● **Problem to solve**
Whenever the string "Regularization" turns up in a line below, that line should be copied.
++++ Data excerpts ++++
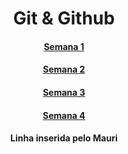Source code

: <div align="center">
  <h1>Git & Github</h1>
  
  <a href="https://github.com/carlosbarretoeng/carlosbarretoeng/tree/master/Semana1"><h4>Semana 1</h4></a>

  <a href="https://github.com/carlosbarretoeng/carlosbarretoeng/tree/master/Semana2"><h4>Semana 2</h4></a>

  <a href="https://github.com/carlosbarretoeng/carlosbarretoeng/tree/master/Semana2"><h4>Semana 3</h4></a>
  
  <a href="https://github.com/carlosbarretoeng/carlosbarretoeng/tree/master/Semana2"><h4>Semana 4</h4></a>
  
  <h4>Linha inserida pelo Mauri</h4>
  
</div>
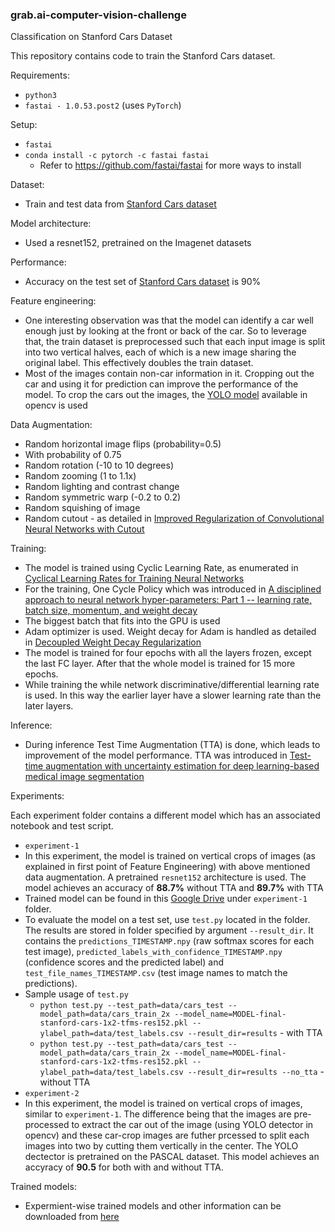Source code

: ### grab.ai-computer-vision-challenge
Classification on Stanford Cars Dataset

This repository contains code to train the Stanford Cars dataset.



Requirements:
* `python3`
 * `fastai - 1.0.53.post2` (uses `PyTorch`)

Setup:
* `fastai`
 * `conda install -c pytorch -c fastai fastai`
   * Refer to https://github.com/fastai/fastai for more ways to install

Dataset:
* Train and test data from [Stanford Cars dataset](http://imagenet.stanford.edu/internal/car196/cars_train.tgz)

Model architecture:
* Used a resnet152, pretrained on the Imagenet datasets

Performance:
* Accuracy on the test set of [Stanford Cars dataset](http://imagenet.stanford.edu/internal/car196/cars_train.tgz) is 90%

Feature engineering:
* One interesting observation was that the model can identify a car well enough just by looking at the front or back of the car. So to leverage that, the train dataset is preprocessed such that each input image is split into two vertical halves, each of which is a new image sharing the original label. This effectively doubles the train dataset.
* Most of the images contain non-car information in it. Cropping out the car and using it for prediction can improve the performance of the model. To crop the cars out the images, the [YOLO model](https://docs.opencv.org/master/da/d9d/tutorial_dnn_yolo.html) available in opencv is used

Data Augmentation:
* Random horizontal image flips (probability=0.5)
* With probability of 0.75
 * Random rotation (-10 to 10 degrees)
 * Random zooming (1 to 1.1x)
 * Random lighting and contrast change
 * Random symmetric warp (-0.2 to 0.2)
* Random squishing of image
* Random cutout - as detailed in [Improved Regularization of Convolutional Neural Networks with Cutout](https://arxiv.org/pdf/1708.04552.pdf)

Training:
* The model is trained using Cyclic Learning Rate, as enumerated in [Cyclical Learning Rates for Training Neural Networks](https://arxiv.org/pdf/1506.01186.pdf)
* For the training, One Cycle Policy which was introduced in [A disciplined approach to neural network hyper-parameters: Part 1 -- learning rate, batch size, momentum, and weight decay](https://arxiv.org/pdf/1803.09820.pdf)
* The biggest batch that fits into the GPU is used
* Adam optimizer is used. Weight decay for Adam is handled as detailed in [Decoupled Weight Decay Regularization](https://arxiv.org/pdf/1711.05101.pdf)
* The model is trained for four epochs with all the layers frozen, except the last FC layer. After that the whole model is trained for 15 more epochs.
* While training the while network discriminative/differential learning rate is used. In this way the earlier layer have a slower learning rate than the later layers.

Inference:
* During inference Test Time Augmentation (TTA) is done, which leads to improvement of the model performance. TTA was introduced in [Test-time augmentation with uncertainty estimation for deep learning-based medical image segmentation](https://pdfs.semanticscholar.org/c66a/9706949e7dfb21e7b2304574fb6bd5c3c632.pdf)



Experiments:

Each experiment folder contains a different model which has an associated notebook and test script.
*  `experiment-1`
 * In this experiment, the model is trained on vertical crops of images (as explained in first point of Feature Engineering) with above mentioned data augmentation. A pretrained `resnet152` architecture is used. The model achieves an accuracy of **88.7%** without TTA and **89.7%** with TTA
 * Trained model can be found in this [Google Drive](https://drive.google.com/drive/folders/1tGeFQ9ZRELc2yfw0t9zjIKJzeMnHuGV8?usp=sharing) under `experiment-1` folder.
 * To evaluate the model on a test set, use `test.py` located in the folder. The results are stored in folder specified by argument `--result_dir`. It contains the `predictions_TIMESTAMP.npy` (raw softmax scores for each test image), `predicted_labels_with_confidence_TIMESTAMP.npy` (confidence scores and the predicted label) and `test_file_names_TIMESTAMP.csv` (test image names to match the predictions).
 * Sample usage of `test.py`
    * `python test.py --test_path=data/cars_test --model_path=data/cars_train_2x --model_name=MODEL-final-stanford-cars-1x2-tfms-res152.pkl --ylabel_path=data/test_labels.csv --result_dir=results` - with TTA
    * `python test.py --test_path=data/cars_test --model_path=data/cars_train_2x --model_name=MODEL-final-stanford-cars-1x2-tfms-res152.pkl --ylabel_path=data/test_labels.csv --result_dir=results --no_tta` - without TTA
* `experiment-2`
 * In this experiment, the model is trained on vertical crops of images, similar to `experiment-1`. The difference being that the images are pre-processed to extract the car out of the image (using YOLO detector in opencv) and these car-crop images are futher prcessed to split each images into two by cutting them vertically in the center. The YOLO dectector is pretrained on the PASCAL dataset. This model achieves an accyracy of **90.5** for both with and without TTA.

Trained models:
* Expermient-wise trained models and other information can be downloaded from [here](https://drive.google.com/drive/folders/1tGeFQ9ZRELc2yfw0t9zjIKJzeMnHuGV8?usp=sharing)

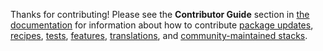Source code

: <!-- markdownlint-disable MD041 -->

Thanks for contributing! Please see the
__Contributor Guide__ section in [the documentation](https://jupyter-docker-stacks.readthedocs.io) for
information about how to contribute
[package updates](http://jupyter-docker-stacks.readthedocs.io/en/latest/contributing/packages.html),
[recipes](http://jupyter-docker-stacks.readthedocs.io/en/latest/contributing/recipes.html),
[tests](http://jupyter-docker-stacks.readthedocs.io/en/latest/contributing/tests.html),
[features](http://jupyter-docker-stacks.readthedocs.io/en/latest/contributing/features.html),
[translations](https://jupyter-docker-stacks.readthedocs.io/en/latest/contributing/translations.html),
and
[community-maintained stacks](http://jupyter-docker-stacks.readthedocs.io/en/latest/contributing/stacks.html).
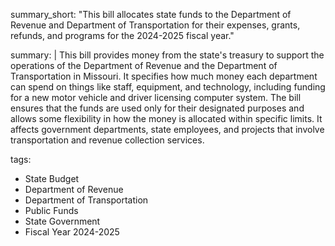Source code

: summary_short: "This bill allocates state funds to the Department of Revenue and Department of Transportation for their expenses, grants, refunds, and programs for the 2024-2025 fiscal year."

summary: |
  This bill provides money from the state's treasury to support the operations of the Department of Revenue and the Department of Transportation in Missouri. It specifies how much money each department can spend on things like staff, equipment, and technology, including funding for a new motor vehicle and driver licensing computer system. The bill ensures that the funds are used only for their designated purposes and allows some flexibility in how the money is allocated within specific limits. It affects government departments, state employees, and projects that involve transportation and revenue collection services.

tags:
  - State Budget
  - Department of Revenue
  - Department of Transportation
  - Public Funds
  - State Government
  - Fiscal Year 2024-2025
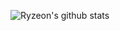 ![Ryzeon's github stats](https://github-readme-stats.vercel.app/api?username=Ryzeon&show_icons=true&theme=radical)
++++
● **Written response**
* Random cutout - as detailed in [Improved Regularization of Convolutional Neural Networks with Cutout](https://arxiv.org/pdf/1708.04552.pdf)
* Adam optimizer is used. Weight decay for Adam is handled as detailed in [Decoupled Weight Decay Regularization](https://arxiv.org/pdf/1711.05101.pdf)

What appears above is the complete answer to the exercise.